[Start of Attachment]
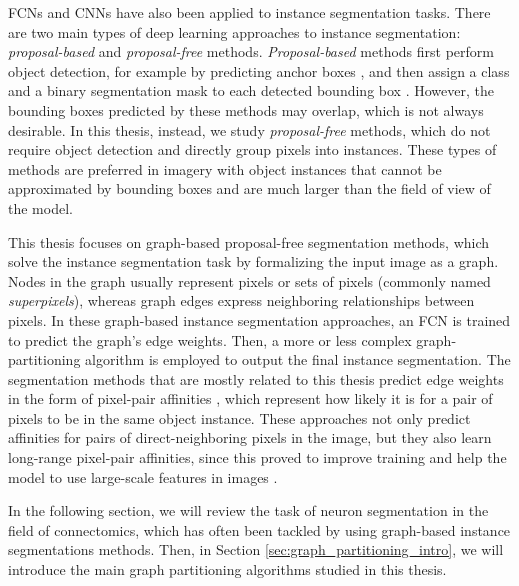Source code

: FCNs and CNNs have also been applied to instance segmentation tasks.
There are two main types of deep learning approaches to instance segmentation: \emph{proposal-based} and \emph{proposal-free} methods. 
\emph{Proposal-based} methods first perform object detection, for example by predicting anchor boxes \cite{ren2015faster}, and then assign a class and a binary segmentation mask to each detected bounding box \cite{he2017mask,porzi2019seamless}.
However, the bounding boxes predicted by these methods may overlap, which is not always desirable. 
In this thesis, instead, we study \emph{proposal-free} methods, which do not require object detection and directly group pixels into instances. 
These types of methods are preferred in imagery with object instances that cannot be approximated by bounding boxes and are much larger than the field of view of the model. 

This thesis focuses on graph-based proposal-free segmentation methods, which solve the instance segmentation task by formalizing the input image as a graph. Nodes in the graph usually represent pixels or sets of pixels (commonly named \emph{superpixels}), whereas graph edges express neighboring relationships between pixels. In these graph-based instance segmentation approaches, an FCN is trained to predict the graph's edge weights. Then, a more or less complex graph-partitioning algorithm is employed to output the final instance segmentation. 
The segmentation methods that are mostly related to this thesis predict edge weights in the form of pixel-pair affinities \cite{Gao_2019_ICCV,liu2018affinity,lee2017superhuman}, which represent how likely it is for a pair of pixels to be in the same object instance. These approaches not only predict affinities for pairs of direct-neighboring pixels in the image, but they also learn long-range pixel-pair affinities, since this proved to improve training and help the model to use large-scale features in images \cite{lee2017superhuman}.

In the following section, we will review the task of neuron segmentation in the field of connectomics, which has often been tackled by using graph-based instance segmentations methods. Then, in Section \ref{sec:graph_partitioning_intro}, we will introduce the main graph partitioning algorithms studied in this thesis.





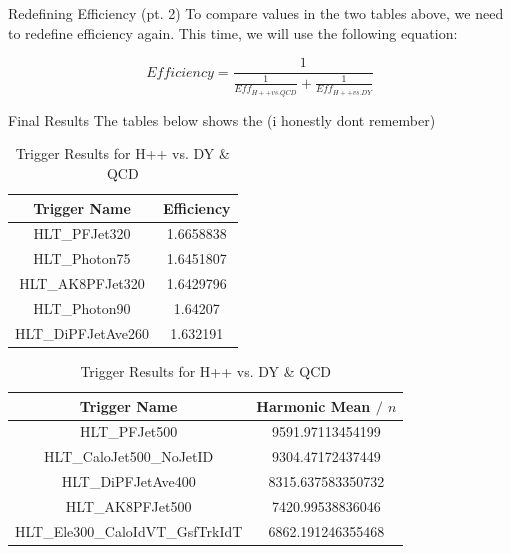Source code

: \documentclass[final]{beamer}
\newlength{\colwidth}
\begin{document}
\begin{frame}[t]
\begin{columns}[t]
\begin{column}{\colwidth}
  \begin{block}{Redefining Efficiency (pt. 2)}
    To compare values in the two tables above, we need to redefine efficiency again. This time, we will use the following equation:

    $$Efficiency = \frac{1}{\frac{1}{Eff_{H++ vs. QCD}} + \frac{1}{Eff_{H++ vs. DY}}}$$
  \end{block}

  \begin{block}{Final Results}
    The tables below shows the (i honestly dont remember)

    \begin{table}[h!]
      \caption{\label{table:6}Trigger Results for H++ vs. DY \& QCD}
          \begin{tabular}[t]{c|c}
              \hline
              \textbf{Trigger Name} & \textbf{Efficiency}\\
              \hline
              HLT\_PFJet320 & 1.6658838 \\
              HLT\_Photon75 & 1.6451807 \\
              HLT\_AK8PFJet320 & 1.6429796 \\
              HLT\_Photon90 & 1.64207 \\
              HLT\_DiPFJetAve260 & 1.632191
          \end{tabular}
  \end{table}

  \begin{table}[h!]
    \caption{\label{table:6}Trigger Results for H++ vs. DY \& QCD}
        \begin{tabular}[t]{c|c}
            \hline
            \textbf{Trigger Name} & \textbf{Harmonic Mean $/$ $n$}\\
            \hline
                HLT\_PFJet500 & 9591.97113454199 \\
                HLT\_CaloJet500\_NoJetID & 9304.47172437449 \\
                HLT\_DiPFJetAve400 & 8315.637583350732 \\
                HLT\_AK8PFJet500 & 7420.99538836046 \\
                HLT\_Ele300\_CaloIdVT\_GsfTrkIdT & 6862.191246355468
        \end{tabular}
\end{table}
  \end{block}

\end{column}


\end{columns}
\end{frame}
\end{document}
[End of Attachment]
[Start of Attachment]
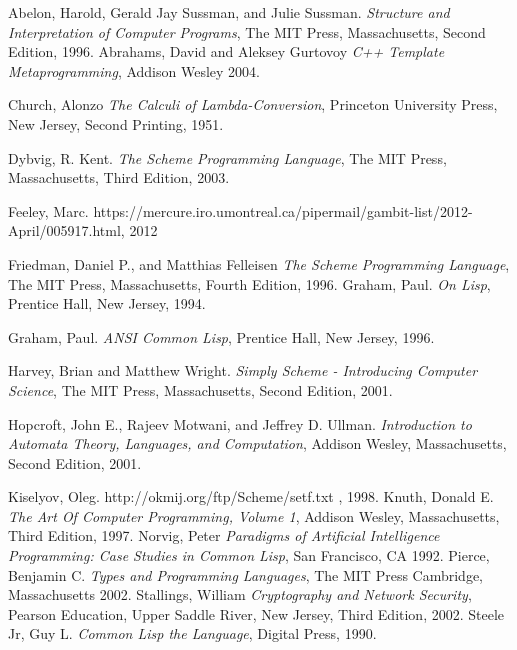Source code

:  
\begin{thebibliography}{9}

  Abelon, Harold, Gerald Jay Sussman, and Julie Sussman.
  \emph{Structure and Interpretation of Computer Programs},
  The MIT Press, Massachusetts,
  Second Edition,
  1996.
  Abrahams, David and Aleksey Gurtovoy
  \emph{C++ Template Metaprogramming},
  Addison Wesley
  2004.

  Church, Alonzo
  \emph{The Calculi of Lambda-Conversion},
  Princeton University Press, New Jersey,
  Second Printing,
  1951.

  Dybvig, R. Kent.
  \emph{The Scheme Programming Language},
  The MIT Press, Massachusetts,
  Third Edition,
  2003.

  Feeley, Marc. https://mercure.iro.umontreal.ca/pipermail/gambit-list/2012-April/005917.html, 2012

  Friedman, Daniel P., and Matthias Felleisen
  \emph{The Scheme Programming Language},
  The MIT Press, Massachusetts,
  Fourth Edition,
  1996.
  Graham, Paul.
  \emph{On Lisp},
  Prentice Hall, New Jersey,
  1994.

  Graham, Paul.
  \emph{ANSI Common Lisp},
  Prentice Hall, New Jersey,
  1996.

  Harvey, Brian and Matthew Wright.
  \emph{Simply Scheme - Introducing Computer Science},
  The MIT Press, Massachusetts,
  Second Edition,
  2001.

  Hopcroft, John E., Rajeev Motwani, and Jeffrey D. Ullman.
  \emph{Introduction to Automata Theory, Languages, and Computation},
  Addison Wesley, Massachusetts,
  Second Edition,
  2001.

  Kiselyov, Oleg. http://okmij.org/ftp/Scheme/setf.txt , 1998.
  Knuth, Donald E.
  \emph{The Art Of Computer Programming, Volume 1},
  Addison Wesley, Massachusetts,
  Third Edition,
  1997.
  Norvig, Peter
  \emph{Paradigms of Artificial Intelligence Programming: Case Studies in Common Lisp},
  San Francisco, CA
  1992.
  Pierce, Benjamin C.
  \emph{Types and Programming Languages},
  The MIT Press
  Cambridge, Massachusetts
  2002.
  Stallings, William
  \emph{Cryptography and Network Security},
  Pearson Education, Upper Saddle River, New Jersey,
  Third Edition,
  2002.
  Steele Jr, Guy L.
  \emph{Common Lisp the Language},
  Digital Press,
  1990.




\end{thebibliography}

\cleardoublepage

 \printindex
[End of Attachment]
**YOUR OBJECTIVE:** Number of lines with the string "thebibliography" in them: give it by itself, based on the listing above.

**OUTPUT BELOW:** 2